青年・織田信長とその妻・帰蝶。ふたり仲睦まじく征く尾張統一の戦道

尾張統一前のまだ若き信長、その生き様をご存じでしょうか?
先見の明と鉄砲で自在に戦う信長、その隣で戦を共にする謎多き美女である妻・帰蝶。
特に本作の帰蝶さん、今和泉式部と伝説の美女に擬され、それでいて赤備の武者として刀を振るい、信長の隣で参謀役を務める、無敵のヒロインとして活き活きと描かれます。
ともすれば、織田信長の活躍を喰ってしまいそうなほどに!?

時代は決して強くない織田家。
尾張の内外に敵を複数抱え、兄弟仲も良好とは言えない不安定な中、本作の信長は思慮深く、しかし個性的に自勢力を統合します。
隣国には時代を代表する東海一の弓取り・今川義元。
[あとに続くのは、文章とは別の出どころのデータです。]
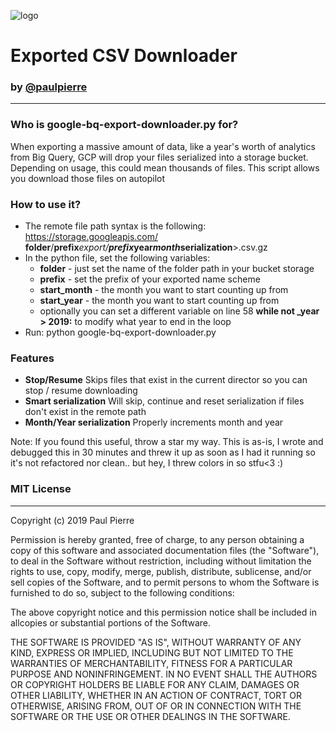 ![logo](https://seeklogo.com/images/G/google-big-query-logo-AC63E7C329-seeklogo.com.png)
# Exported CSV Downloader
### by [@paulpierre](https://www.paulpierre/?ref=github)
---

### Who is google-bq-export-downloader.py for?
When exporting a massive amount of data, like a year's worth of analytics from Big Query, GCP will drop your files serialized into a storage bucket. Depending on usage, this could mean thousands of files. This script allows you download those files on autopilot

### How to use it?
* The remote file path syntax is the following: https://storage.googleapis.com/ **folder**/**prefix**_export/**prefix**_**year**_**month**_**serialization**>.csv.gz
* In the python file, set the following variables:
    * **folder** - just set the name of the folder path in your bucket storage
    * **prefix** - set the prefix of your exported name scheme
    * **start_month** - the month you want to start counting up from
    * **start_year** - the month you want to start counting up from
    * optionally you can set a different variable on line 58 **while not _year > 2019:** to modify what year to end in the loop
* Run: python google-bq-export-downloader.py

### Features
* **Stop/Resume** Skips files that exist in the current director so you can stop / resume downloading
* **Smart serialization** Will skip, continue and reset serialization if files don't exist in the remote path
* **Month/Year serialization** Properly increments month and year

Note: If you found this useful, throw a star my way. This is as-is, I wrote and debugged this in 30 minutes and threw it up as soon as I had it running so it's not refactored nor clean.. but hey, I threw colors in so stfu<3 :)



### MIT License
- - -

Copyright (c) 2019 Paul Pierre

Permission is hereby granted, free of charge, to any person obtaining a copy
of this software and associated documentation files (the "Software"), to deal
in the Software without restriction, including without limitation the rights
to use, copy, modify, merge, publish, distribute, sublicense, and/or sell
copies of the Software, and to permit persons to whom the Software is
furnished to do so, subject to the following conditions:

The above copyright notice and this permission notice shall be included in allcopies or substantial portions of the Software.

THE SOFTWARE IS PROVIDED "AS IS", WITHOUT WARRANTY OF ANY KIND, EXPRESS OR IMPLIED, INCLUDING BUT NOT LIMITED TO THE WARRANTIES OF MERCHANTABILITY, FITNESS FOR A PARTICULAR PURPOSE AND NONINFRINGEMENT. IN NO EVENT SHALL THE
AUTHORS OR COPYRIGHT HOLDERS BE LIABLE FOR ANY CLAIM, DAMAGES OR OTHER LIABILITY, WHETHER IN AN ACTION OF CONTRACT, TORT OR OTHERWISE, ARISING FROM, OUT OF OR IN CONNECTION WITH THE SOFTWARE OR THE USE OR OTHER DEALINGS IN THE SOFTWARE.
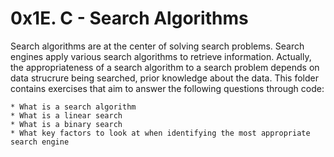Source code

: # 0x1E. C - Search Algorithms

Search algorithms are at the center of solving search problems. Search engines apply various search algorithms to retrieve information. Actually, the appropriateness of a search algorithm to a search problem depends on data strucrure being searched, prior knowledge about the data. This folder contains exercises that aim to answer the following questions through code:

	* What is a search algorithm
	* What is a linear search
	* What is a binary search
	* What key factors to look at when identifying the most appropriate search engine
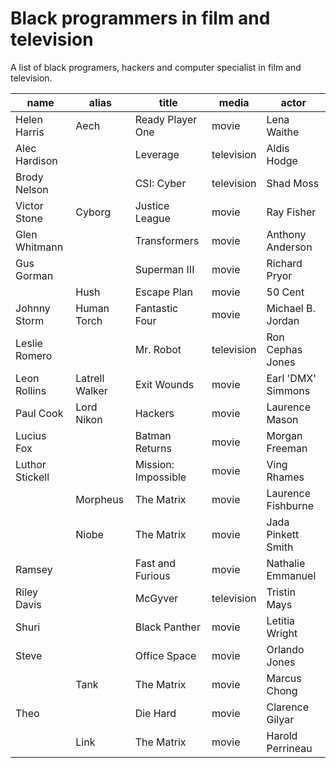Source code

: # Black programmers in film and television

A list of black programers, hackers and computer specialist in film and television.

| name            | alias          | title               | media      | actor              | 
|-----------------|----------------|---------------------|------------|--------------------|
| Helen Harris    | Aech           | Ready Player One    | movie      | Lena Waithe        | 
| Alec Hardison   |                | Leverage            | television | Aldis Hodge        | 
| Brody Nelson    |                | CSI: Cyber          | television | Shad Moss          | 
| Victor Stone    | Cyborg         | Justice League      | movie      | Ray Fisher         | 
| Glen Whitmann   |                | Transformers        | movie      | Anthony Anderson   | 
| Gus Gorman      |                | Superman III        | movie      | Richard Pryor      | 
|                 | Hush           | Escape Plan         | movie      | 50 Cent            | 
| Johnny Storm    | Human Torch    | Fantastic Four      | movie      | Michael B. Jordan  | 
| Leslie Romero   |                | Mr. Robot           | television | Ron Cephas Jones   | 
| Leon Rollins    | Latrell Walker | Exit Wounds         | movie      | Earl 'DMX' Simmons | 
| Paul Cook       | Lord Nikon     | Hackers             | movie      | Laurence Mason     | 
| Lucius Fox      |                | Batman Returns      | movie      | Morgan Freeman     | 
| Luthor Stickell |                | Mission: Impossible | movie      | Ving Rhames        | 
|                 | Morpheus       | The Matrix          | movie      | Laurence Fishburne | 
|                 | Niobe          | The Matrix          | movie      | Jada Pinkett Smith | 
| Ramsey          |                | Fast and Furious    | movie      | Nathalie Emmanuel  | 
| Riley Davis     |                | McGyver             | television | Tristin Mays       | 
| Shuri           |                | Black Panther       | movie      | Letitia Wright     | 
| Steve           |                | Office Space        | movie      | Orlando Jones      | 
|                 | Tank           | The Matrix          | movie      | Marcus Chong       | 
| Theo            |                | Die Hard            | movie      | Clarence Gilyar    | 
|                 | Link           | The Matrix          | movie      | Harold Perrineau   | 
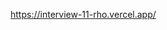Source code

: https://interview-11-rho.vercel.app/

<!-- Verilen kod bölümünde bir bileşen bulunmaktadır, ancak bu bileşende iki hata mevcuttur. Bileşen, başlangıç durumunda beş adet butonu yan yana göstermeli ve her bir buton bir resmi açmalıdır. Ayrıca, butonların altında kaç resmin açık olduğunu gösteren bir metin satırı bulunmalıdır. Kullanıcı bir resme tıkladığında, resim kapatılmalı ve buton tekrar yerine alınmalıdır.

Doğru başlangıç durumu, `interview11.png` resminde gösterilmiştir.

Verilen kodda iki hata bulunmaktadır ve bu hataları düzeltmeniz gerekmektedir. Hataların düzeltilmesi için yapmanız gereken küçük sözdizimi değişiklikleri vardır. Daha sonra bileşenin istenen işlevselliğe sahip olduğundan emin olmalısınız.

Sorunun çözümü için kodda yapmanız gereken değişiklikleri belirtmek amacıyla, sizinle paylaşılan kod bölümünü kullanarak hataların nerede olduğunu ve nasıl düzeltileceğini göstermelisiniz.

Bu soru, bileşenlerin temel işlevselliğini ve bileşenler arasındaki etkileşimi anlama yeteneğinizi ölçmeyi amaçlamaktadır. Düzeltmeleri yaparken kodun okunabilir ve düzenli olduğundan emin olun. -->

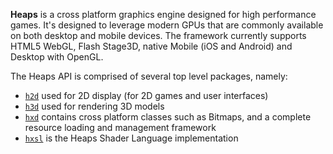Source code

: **Heaps** is a cross platform graphics engine designed for high performance games. It's designed to leverage modern GPUs that are commonly available on both desktop and mobile devices. The framework currently supports HTML5 WebGL, Flash Stage3D, native Mobile (iOS and Android) and Desktop with OpenGL.

The Heaps API is comprised of several top level packages, namely:

- [`h2d`](https://github.com/ncannasse/heaps/tree/master/h2d) used for 2D display (for 2D games and user interfaces)
- [`h3d`](https://github.com/ncannasse/heaps/tree/master/h3d) used for rendering 3D models
- [`hxd`](https://github.com/ncannasse/heaps/tree/master/hxd) contains cross platform classes such as Bitmaps, and a complete resource loading and management framework
- [`hxsl`](https://github.com/ncannasse/heaps/tree/master/hxsl) is the Heaps Shader Language implementation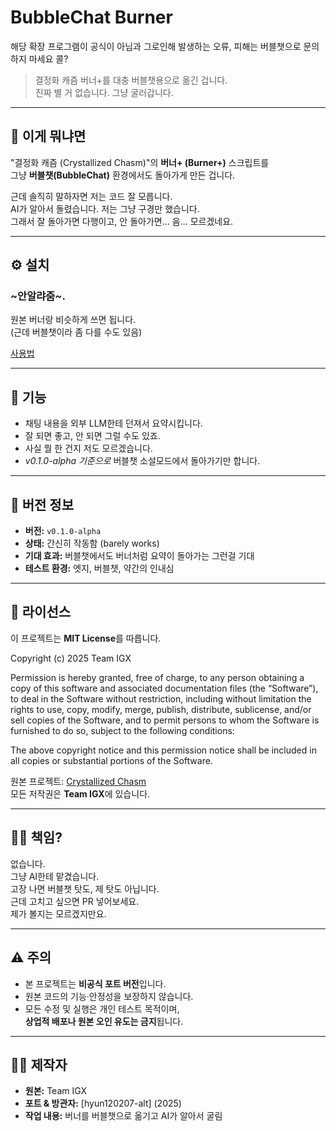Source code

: # BubbleChat Burner

해당 확장 프로그램이 공식이 아님과 그로인해 발생하는 오류, 피해는 버블챗으로 문의하지 마세요 콜?
> 결정화 캐즘 버너+를 대충 버블챗용으로 옮긴 겁니다.  
> 진짜 별 거 없습니다. 그냥 굴러갑니다.
---

## 💬 이게 뭐냐면

"결정화 캐즘 (Crystallized Chasm)"의 **버너+ (Burner+)** 스크립트를  
그냥 **버블챗(BubbleChat)** 환경에서도 돌아가게 만든 겁니다.

근데 솔직히 말하자면 저는 코드 잘 모릅니다.  
AI가 알아서 돌렸습니다. 저는 그냥 구경만 했습니다.  
그래서 잘 돌아가면 다행이고, 안 돌아가면… 음… 모르겠네요.


---

## ⚙️ 설치
### ~안알랴줌~.  
원본 버너랑 비슷하게 쓰면 됩니다.  
(근데 버블챗이라 좀 다를 수도 있음)

[사용법](https://zerosquare.me/hyun120207/85515)

---

## 🧠 기능

- 채팅 내용을 외부 LLM한테 던져서 요약시킵니다.  
- 잘 되면 좋고, 안 되면 그럴 수도 있죠.  
- 사실 뭘 한 건지 저도 모르겠습니다.
- *v0.1.0-alpha 기준으로* 버블챗 소설모드에서 돌아가기만 합니다.

---

## 🧩 버전 정보

- **버전:** `v0.1.0-alpha`
- **상태:** 간신히 작동함 (barely works)
- **기대 효과:** 버블챗에서도 버너처럼 요약이 돌아가는 그런걸 기대
- **테스트 환경:** 엣지, 버블챗, 약간의 인내심

---

## 📜 라이선스

이 프로젝트는 **MIT License**를 따릅니다.

Copyright (c) 2025 Team IGX

Permission is hereby granted, free of charge, to any person obtaining a copy
of this software and associated documentation files (the “Software”), to deal
in the Software without restriction, including without limitation the rights
to use, copy, modify, merge, publish, distribute, sublicense, and/or sell
copies of the Software, and to permit persons to whom the Software is furnished
to do so, subject to the following conditions:

The above copyright notice and this permission notice shall be included in all
copies or substantial portions of the Software.

원본 프로젝트: [Crystallized Chasm](https://github.com/milkyway0308/crystallized-chasm)  
모든 저작권은 **Team IGX**에 있습니다.

---

## 🧍‍♂️ 책임?

없습니다.  
그냥 AI한테 맡겼습니다.  
고장 나면 버블챗 탓도, 제 탓도 아닙니다.  
근데 고치고 싶으면 PR 넣어보세요.  
제가 볼지는 모르겠지만요.

---

## ⚠️ 주의

- 본 프로젝트는 **비공식 포트 버전**입니다.  
- 원본 코드의 기능·안정성을 보장하지 않습니다.  
- 모든 수정 및 실행은 개인 테스트 목적이며,  
  **상업적 배포나 원본 오인 유도는 금지**됩니다.

---

## 🙋‍♂️ 제작자

- **원본:** Team IGX  
- **포트 & 방관자:** [hyun120207-alt] (2025)  
- **작업 내용:** 버너를 버블챗으로 옮기고 AI가 알아서 굴림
その傍らには謀将として名高い太原雪斎。
武田信玄を、北条氏康をも巻き込む大戦略、そして喉元に迫る刃。
対する自陣には、後の天下人や加賀百万石など、早々たる武将が惜しげもなく活躍の場を奪い合います。

夫婦の情が通い。
親子の絆があり。
子弟の、父子の信義があり。

世の中に数多ある信長像、しかし本作はそれらとは異なる魅力を提供してくれるでしょう。
地図を眺めながら、作者様が構築された壮大な謀略を俯瞰するのも楽しいかと。
教科書などでも馴染の人物が物語中にひょっこり顔を出すのを見つけて、クスリとするのも面白いです。

非常に親しみやすい歴史物語、今宵の御供になどいかがでしょうか。